Há um verso de Reinaldo que sempre obcecou o Virgilio, ao ponto de o fazer seu: Um voo cego a nada, que aliás pertence ao poema mais “moderno”, mais solto, de Reinaldo. Mas neste poeta o verso prenunciava a angústia, era como uma vida sem rumo. Eu acho que o Virgílio sempre o leu ao contrário e que o dava como sinónimo da frase romana que Pessoa transformou num verso seu e que diz «navegar é preciso, viver não é preciso». Contra a metafísica, a angústia de Reinaldo, Virgílio contrapunha a intensidade da alegria, o prazer de voar por voar. E foi preciso o Virgílio envelhecer para vermos então escrito pelo seu punho: «Próximos é certo/ separa-nos este outro mar/ o voo cego/ a morte». É já o traço de uma luz que se despede, enrouquecido já o jazz e a marrabenta, pois como diz noutro verso «a angústia já devora mineral, o corpo».  
Por isso, numa altura de tanto melindre físico para o poeta, obstinar lançar um livro com o título de A Dimensão do Desejo* só o torna grande, e devemos agradecer-lhe. 
Virgílio, um beijo.
 
*O Virgílio, com 82 anos, fez recentemente uma operação ao coração que teve como efeito secundário um AVC que lhe paralisou metade do corpo

1 comentário:

  1. Caro António, estudei a poesia do Virgílio durante parte da minha graduação e todo o meu mestrado na UFRJ; já entrei em contato contigo, mas é possível que não se recorde... Porém isso não importa.
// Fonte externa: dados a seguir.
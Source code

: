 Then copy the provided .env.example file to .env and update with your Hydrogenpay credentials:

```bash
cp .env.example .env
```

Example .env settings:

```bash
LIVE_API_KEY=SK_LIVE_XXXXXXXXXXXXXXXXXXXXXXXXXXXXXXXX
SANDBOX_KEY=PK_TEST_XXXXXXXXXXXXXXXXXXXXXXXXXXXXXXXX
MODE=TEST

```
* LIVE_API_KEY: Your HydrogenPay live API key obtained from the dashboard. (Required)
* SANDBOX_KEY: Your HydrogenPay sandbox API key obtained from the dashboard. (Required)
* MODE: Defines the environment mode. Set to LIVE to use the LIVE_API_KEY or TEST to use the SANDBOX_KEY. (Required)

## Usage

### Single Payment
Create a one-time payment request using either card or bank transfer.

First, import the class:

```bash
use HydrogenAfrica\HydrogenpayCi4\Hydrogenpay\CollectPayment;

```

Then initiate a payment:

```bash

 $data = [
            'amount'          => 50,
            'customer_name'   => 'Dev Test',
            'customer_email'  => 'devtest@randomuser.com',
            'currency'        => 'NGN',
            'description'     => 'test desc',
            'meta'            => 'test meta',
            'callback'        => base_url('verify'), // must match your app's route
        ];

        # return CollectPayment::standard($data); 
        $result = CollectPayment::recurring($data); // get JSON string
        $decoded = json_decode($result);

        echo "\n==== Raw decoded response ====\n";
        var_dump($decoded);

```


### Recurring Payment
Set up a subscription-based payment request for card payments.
Vim hoje expressar a importância do Virgílio durante meu amadurecimento de corpo, de poesia, pois trabalhar de peito aberto, lendo um poeta como o Virgílio, foi importante não para me encher de conceitos a respeito da vida e da poética virgilianas, mas para que o trabalho com sua poética fosse o germe que me fizesse me abrir à minha própria poesia. Agradeço a você, António, por este texto e dedicação à poesia do Virgílio, pois isso também tornou possível lermos um pouco mais desse nosso poeta moçambicano.